Location
- Country: United States
- State: North Carolina
- County: Person

Physical characteristics
- Source: Little Duck Creek divide
- • location: about 0.25 miles north of Olive Hill, North Carolina
- • coordinates: 36°25′46″N 079°02′40″W﻿ / ﻿36.42944°N 79.04444°W
- • elevation: 598 ft (182 m)
- Mouth: Hyco River
- • location: about 4 miles east-southeast of Semora, North Carolina
- • coordinates: 36°29′42″N 079°04′50″W﻿ / ﻿36.49500°N 79.08056°W
- • elevation: 410 ft (120 m)
- Length: 5.08 mi (8.18 km)
- Basin size: 6.09 square miles (15.8 km^{2})
- • location: Hyco River
- • average: 7.59 cu ft/s (0.215 m^{3}/s) at mouth with Hyco River

Basin features
- Progression: Hyco River → Dan River → Roanoke River → Albemarle Sound
- River system: Roanoke River
- • left: unnamed tributaties
- • right: unnamed tributaries
- Bridges: Concord Sefco Road, Concord Ceffo Road, Roxboro Plant Road

= Sargents Creek (Hyco River tributary) =

Stream in North Carolina, USA

Sargents Creek is a 5.08 mi long 1st order tributary to the Hyco River in Person County, North Carolina.
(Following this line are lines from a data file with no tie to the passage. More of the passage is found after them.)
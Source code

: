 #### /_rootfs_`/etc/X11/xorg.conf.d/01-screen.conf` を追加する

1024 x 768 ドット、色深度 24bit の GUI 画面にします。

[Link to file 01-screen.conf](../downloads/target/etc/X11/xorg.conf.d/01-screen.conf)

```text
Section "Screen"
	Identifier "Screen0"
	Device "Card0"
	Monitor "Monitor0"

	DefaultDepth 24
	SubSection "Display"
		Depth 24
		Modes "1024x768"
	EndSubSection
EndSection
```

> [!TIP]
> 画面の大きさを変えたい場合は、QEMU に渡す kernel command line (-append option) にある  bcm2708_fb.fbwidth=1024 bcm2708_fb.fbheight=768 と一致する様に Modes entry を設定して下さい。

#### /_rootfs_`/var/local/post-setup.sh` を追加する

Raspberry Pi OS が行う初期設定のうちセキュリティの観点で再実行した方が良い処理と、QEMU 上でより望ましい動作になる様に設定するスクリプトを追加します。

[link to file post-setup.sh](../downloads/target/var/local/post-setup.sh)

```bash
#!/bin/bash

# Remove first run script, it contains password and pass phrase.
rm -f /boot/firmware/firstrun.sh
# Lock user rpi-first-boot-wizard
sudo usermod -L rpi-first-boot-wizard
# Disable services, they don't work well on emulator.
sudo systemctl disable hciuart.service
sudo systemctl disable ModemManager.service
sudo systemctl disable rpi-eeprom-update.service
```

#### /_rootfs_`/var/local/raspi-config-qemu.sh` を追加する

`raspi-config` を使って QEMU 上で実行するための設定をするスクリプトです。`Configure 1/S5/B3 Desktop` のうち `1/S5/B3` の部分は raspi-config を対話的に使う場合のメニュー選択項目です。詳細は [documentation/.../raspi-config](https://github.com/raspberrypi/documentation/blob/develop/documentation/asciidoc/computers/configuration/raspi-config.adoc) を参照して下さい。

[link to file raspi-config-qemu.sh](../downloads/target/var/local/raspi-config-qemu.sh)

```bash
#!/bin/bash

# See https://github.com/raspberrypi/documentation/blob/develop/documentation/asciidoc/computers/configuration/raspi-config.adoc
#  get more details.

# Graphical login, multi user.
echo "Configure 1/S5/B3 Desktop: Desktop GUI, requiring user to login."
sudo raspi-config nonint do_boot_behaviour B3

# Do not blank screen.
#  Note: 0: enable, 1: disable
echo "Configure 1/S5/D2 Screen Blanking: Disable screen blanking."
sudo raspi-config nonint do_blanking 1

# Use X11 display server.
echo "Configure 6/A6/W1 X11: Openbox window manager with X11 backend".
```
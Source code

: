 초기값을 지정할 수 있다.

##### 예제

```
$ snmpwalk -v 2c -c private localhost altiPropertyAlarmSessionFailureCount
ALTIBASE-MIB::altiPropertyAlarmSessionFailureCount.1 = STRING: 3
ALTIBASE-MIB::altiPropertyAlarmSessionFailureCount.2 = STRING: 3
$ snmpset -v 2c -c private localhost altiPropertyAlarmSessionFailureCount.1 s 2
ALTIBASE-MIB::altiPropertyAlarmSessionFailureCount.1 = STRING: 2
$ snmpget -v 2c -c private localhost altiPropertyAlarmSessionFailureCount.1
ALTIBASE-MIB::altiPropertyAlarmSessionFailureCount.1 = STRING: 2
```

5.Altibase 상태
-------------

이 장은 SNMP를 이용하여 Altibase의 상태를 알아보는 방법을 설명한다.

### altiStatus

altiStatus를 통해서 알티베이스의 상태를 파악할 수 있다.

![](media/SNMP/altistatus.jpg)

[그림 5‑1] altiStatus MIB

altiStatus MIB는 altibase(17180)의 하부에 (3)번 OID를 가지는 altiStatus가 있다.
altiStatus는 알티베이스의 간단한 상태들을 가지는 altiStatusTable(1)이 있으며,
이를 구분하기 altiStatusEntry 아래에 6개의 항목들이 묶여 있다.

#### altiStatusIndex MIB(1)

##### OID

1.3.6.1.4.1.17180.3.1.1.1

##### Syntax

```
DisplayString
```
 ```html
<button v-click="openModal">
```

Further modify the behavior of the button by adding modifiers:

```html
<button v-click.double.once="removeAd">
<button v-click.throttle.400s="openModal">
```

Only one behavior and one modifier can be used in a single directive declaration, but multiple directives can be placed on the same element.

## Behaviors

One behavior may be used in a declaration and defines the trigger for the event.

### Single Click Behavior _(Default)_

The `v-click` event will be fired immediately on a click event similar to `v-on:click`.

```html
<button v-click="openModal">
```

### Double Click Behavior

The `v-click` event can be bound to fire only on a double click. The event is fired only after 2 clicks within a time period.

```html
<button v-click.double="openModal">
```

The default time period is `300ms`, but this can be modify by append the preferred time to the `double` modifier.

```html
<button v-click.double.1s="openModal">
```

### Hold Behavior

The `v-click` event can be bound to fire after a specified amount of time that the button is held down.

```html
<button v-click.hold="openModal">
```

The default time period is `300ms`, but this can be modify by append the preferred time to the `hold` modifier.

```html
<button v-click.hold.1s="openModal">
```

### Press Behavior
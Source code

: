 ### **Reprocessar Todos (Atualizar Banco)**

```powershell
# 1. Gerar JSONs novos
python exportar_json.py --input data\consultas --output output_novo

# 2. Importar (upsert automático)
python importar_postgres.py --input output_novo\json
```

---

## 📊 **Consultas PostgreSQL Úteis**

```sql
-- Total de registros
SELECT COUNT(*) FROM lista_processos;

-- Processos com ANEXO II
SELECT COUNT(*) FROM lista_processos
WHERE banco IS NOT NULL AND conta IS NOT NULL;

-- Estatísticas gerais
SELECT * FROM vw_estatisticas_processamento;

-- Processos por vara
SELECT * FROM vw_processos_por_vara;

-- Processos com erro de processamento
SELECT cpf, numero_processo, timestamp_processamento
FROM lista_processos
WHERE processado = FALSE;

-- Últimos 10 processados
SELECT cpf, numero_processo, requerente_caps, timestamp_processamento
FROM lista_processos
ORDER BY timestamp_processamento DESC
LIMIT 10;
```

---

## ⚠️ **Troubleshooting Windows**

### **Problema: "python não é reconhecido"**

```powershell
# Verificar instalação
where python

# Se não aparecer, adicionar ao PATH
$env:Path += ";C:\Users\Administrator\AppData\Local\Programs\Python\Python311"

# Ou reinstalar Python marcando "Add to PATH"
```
Sargents Creek joins the Hyco River within Hyco Lake.

==Course==
Sargents Creek rises in a pond about 0.25 miles north of Olive Hill, North Carolina and then flows north-northwest to join the Hyco River about 4 miles east-southeast of Semora.

==Watershed==
Sargents Creek drains 6.09 sqmi of area, receives about 46.3 in/year of precipitation, has a wetness index of 438.41, and is about 46% forested.